_TASK TO COMPLETE_:
Restate each line of the listing exactly, without carrying over any pictures.

_TASK MATERIAL_:
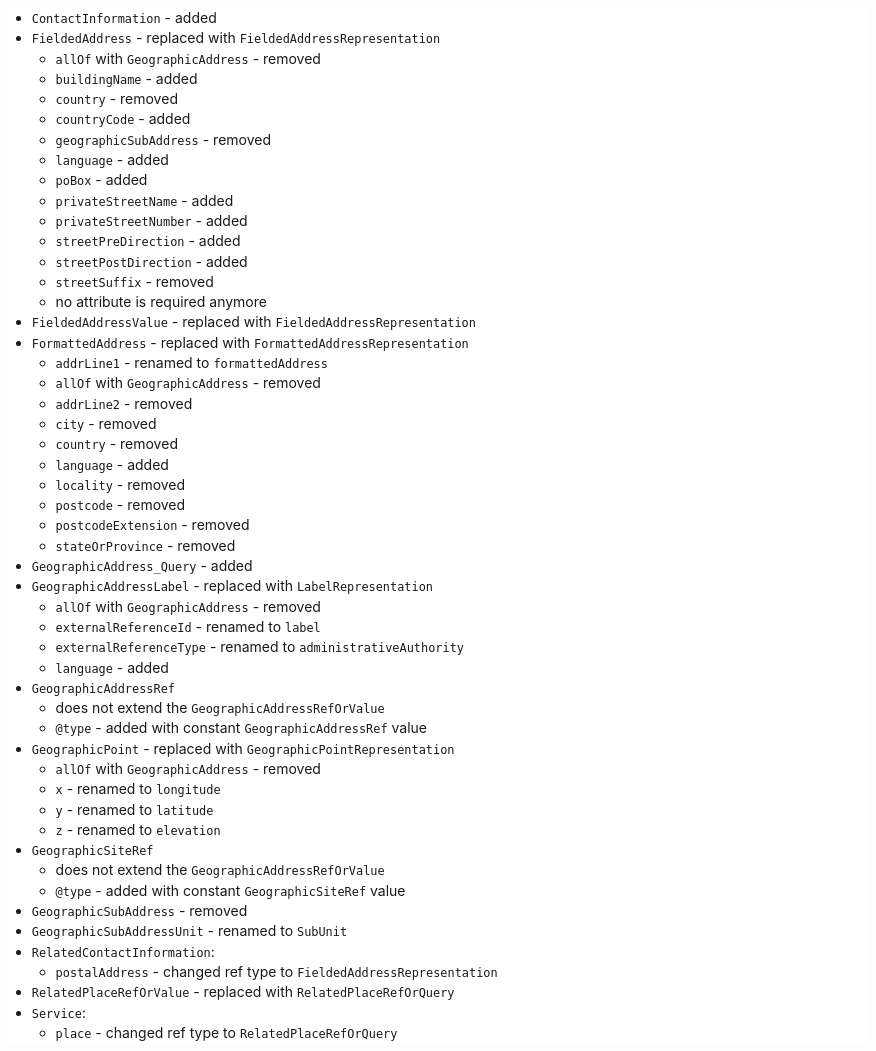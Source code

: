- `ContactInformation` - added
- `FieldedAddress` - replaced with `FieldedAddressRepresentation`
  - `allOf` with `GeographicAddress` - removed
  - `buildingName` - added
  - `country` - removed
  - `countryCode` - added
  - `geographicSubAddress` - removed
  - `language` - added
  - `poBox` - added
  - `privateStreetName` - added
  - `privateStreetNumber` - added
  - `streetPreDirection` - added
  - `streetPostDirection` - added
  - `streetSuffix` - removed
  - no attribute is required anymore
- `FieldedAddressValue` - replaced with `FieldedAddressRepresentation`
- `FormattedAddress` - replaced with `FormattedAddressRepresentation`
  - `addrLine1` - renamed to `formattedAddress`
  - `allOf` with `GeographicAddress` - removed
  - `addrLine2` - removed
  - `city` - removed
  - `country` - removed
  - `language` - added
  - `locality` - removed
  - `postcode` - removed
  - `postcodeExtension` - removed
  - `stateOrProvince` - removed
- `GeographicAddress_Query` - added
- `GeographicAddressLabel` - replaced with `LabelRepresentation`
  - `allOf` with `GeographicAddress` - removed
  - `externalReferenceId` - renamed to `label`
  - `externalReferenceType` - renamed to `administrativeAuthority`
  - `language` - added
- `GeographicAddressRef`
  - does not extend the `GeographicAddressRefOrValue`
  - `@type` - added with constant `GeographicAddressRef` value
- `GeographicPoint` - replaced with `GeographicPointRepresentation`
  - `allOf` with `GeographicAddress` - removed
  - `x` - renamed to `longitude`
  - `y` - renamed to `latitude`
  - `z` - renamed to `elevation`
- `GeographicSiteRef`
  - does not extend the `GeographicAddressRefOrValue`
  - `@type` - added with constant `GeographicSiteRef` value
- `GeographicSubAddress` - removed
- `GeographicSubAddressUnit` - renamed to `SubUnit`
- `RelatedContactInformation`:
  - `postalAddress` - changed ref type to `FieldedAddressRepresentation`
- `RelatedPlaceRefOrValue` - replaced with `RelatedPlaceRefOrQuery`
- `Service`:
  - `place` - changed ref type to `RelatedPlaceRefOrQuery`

_PROBLEM SOLUTION_:
Source code

:- `ContactInformation` - added
- `FieldedAddress` - replaced with `FieldedAddressRepresentation`
  - `allOf` with `GeographicAddress` - removed
  - `buildingName` - added
  - `country` - removed
  - `countryCode` - added
  - `geographicSubAddress` - removed
  - `language` - added
  - `poBox` - added
  - `privateStreetName` - added
  - `privateStreetNumber` - added
  - `streetPreDirection` - added
  - `streetPostDirection` - added
  - `streetSuffix` - removed
  - no attribute is required anymore
- `FieldedAddressValue` - replaced with `FieldedAddressRepresentation`
- `FormattedAddress` - replaced with `FormattedAddressRepresentation`
  - `addrLine1` - renamed to `formattedAddress`
  - `allOf` with `GeographicAddress` - removed
  - `addrLine2` - removed
  - `city` - removed
  - `country` - removed
  - `language` - added
  - `locality` - removed
  - `postcode` - removed
  - `postcodeExtension` - removed
  - `stateOrProvince` - removed
- `GeographicAddress_Query` - added
- `GeographicAddressLabel` - replaced with `LabelRepresentation`
  - `allOf` with `GeographicAddress` - removed
  - `externalReferenceId` - renamed to `label`
  - `externalReferenceType` - renamed to `administrativeAuthority`
  - `language` - added
- `GeographicAddressRef`
  - does not extend the `GeographicAddressRefOrValue`
  - `@type` - added with constant `GeographicAddressRef` value
- `GeographicPoint` - replaced with `GeographicPointRepresentation`
  - `allOf` with `GeographicAddress` - removed
  - `x` - renamed to `longitude`
  - `y` - renamed to `latitude`
  - `z` - renamed to `elevation`
- `GeographicSiteRef`
  - does not extend the `GeographicAddressRefOrValue`
  - `@type` - added with constant `GeographicSiteRef` value
- `GeographicSubAddress` - removed
- `GeographicSubAddressUnit` - renamed to `SubUnit`
- `RelatedContactInformation`:
  - `postalAddress` - changed ref type to `FieldedAddressRepresentation`
- `RelatedPlaceRefOrValue` - replaced with `RelatedPlaceRefOrQuery`
- `Service`:
  - `place` - changed ref type to `RelatedPlaceRefOrQuery`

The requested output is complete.